Geodata Repository

From OSGeo
Revision as of 01:55, 3 November 2008 by Neteler (talk | contribs) (WMS + WFS + TileCache services)
Jump to navigation Jump to search

The notes on the Talk:Geodata_Repository Talk page for this page describe the background to this effort

A full list of suggestions for public domain data sets that are nice-to-haves is maintained at Geodata Discovery Working Group.

Getting involved

The geodata repository has a dedicated blade server at telascience - cf SAC Service Status. Right now this is geodata.telascience.org ; we need to get an osgeo.org domain pointed to it. The plan is to have something very much up, running and demoable by FOSS4G.

How you can help

  • Offer feedback on the Geodata Metadata Requirements - if you have a dataset you would like to contribute, does this model express it adequately?
  • Write or contribute an example Simple Catalog Interface
  • If you would like to install software and/or data on the repository machine, please talk to the good people at SAC or visit #osgeo and #telascience on irc.freenode.net to find out how to get an account and get started

Who is involved now

  • Jo Walsh is working on the backend data store and machine level metadata interfaces (also presenting this material at FOSS4G 2006)
  • Chris Schmidt is helping with an OpenLayers-based browsing interface
  • Schuyler Erle is helping with web service / application glue
  • Sean Gillies' OWSLib is, half-beknownst to him, a big part of all these applications - see the OWSLib API user stories at http://trac.gispython.org/projects/PCL/wiki/OwsCapabilitiesUserStory
  • Markus Neteler is contributing data processing code and resources as part of the GRASS data packaging effort
  • Norm Vine is providing a point of contact for administering the system and general reality-checking to all involved.
  • Martin Spott maintains the content of the PostGIS-repository on 'zuluviz'.

Interface Design

In order to be useful to people, a geodata repository needs a way for users to become quickly + easily informed as to what kind of data they're getting: metadata about the data, and the quality/quantity of data involved.

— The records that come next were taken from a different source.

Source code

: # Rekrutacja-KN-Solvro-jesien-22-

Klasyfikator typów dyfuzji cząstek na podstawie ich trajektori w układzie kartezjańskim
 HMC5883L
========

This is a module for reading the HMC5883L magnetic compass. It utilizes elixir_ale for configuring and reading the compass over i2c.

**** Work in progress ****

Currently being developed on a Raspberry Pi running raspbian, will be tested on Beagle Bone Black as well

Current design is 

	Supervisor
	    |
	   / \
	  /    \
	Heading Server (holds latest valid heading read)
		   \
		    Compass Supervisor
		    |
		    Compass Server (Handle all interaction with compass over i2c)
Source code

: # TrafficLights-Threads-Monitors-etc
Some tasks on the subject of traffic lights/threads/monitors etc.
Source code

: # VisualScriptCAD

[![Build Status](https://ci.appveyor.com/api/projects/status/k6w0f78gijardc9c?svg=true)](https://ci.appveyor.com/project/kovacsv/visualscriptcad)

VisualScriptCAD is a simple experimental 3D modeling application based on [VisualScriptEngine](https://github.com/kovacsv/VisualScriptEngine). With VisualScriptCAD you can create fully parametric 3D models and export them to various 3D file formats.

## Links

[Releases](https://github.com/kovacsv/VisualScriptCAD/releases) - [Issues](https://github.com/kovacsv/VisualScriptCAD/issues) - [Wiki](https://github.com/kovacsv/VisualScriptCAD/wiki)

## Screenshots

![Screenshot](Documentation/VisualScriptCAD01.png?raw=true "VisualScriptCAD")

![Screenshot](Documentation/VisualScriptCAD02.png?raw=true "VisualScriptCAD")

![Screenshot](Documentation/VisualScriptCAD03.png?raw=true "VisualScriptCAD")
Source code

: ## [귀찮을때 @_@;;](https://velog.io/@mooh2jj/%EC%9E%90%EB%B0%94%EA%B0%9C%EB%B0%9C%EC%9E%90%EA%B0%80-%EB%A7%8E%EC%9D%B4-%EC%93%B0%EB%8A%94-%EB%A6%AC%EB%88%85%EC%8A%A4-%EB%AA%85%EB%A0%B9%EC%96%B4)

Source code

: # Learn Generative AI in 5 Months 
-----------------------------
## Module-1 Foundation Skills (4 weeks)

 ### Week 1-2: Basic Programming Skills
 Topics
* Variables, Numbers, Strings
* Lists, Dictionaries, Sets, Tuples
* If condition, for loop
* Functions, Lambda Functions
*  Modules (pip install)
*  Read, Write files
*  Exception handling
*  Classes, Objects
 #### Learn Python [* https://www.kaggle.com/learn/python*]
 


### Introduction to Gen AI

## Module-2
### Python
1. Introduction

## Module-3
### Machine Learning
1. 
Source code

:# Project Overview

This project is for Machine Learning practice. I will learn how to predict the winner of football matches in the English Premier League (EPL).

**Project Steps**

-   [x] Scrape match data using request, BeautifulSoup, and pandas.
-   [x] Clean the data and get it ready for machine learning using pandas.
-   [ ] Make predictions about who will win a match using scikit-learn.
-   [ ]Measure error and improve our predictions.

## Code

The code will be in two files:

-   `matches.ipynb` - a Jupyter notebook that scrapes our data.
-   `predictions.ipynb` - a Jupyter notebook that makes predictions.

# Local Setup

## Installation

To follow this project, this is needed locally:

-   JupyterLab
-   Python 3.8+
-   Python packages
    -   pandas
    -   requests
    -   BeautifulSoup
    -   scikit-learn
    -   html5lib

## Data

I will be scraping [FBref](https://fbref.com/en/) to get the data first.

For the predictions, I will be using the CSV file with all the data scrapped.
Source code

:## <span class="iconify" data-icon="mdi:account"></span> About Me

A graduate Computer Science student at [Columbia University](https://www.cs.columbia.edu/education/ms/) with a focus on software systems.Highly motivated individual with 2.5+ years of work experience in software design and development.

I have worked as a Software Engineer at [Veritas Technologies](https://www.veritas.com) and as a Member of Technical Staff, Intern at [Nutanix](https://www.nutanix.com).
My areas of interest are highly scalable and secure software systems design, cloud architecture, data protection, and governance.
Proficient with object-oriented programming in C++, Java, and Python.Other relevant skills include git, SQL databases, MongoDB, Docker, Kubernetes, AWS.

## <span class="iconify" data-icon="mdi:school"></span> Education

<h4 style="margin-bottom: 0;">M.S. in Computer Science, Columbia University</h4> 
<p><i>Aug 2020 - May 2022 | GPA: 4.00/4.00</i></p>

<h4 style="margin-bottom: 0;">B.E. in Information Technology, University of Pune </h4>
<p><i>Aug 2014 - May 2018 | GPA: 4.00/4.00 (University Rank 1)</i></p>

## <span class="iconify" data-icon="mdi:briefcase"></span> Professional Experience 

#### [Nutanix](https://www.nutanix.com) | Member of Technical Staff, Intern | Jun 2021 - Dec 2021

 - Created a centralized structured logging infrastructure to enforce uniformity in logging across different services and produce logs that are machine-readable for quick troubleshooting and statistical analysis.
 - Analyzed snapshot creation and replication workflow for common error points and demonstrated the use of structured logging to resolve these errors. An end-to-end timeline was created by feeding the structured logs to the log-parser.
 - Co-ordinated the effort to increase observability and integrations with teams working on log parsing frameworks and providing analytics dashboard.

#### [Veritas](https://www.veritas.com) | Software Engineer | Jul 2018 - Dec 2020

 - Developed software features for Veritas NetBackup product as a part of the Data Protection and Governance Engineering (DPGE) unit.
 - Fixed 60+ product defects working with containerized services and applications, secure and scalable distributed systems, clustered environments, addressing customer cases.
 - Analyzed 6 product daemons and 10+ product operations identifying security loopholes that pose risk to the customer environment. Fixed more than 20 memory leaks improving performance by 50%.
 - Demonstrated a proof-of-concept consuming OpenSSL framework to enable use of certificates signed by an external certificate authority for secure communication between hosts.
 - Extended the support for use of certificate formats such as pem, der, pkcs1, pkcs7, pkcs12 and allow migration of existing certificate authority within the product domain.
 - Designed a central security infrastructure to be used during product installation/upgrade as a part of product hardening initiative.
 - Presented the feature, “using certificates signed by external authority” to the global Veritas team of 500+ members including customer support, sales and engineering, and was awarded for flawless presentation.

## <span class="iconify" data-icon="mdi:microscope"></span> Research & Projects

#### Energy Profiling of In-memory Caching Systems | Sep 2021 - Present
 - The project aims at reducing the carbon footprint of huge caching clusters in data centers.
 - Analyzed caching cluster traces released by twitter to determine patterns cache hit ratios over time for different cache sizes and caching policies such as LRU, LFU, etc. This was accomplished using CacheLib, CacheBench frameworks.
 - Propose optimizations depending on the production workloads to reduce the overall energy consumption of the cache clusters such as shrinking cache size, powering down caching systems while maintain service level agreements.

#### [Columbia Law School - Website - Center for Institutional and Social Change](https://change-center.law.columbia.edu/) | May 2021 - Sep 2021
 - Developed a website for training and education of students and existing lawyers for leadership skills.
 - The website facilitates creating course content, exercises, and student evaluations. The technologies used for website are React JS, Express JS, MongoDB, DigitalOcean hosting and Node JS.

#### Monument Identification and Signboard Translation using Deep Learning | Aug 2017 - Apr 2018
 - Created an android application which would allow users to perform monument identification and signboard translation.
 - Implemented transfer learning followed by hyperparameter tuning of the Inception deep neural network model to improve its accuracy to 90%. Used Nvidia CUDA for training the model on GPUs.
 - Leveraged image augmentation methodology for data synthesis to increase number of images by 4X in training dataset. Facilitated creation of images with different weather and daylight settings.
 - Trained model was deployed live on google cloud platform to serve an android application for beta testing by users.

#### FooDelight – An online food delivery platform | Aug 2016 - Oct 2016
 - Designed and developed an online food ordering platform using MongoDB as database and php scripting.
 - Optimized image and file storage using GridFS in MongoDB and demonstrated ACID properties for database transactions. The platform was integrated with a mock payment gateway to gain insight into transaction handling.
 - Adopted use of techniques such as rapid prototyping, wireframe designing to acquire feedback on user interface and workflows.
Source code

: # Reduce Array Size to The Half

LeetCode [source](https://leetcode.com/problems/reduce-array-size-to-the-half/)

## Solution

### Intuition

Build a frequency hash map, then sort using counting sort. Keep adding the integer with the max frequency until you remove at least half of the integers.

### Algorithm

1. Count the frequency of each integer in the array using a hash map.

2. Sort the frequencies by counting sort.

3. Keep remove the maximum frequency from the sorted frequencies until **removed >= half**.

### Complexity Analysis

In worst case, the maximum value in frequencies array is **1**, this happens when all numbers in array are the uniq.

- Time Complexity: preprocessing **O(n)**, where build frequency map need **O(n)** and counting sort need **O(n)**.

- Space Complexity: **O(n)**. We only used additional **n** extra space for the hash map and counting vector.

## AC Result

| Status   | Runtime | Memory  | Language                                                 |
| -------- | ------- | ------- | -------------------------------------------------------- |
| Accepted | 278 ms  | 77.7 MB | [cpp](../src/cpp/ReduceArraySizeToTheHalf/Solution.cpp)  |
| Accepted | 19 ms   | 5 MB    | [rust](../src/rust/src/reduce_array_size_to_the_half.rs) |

For Raster images, one way to do this is to include an extent-wide image of the data -- http://openlayers.org/gallery/ has screenshots which show some of what I mean where, although more directed towards applications. By having a whole-extent screenshot overview, users can quickly and easily see what they're getting. Additionally, assuming this data is to be made available as WMS, setting up an OpenLayers instance to allow users to browse the rasters and see at a more detailed level would be beneficial.

Vector data/attribute data would also need to be described, in text or some other way. http://freemap.in/world/ is an example of a browsable map which displays attribute data -- clicking on a country fills the sidebar with data. This interface was set up in about 20 minutes, and given decent map files, this kind of set up could be largely automated, allowing users to (again) get an overview of the data they're looking at before they download it or set it up on their own servers.

Data sources

Sources of public geodata for initial setup in a repository.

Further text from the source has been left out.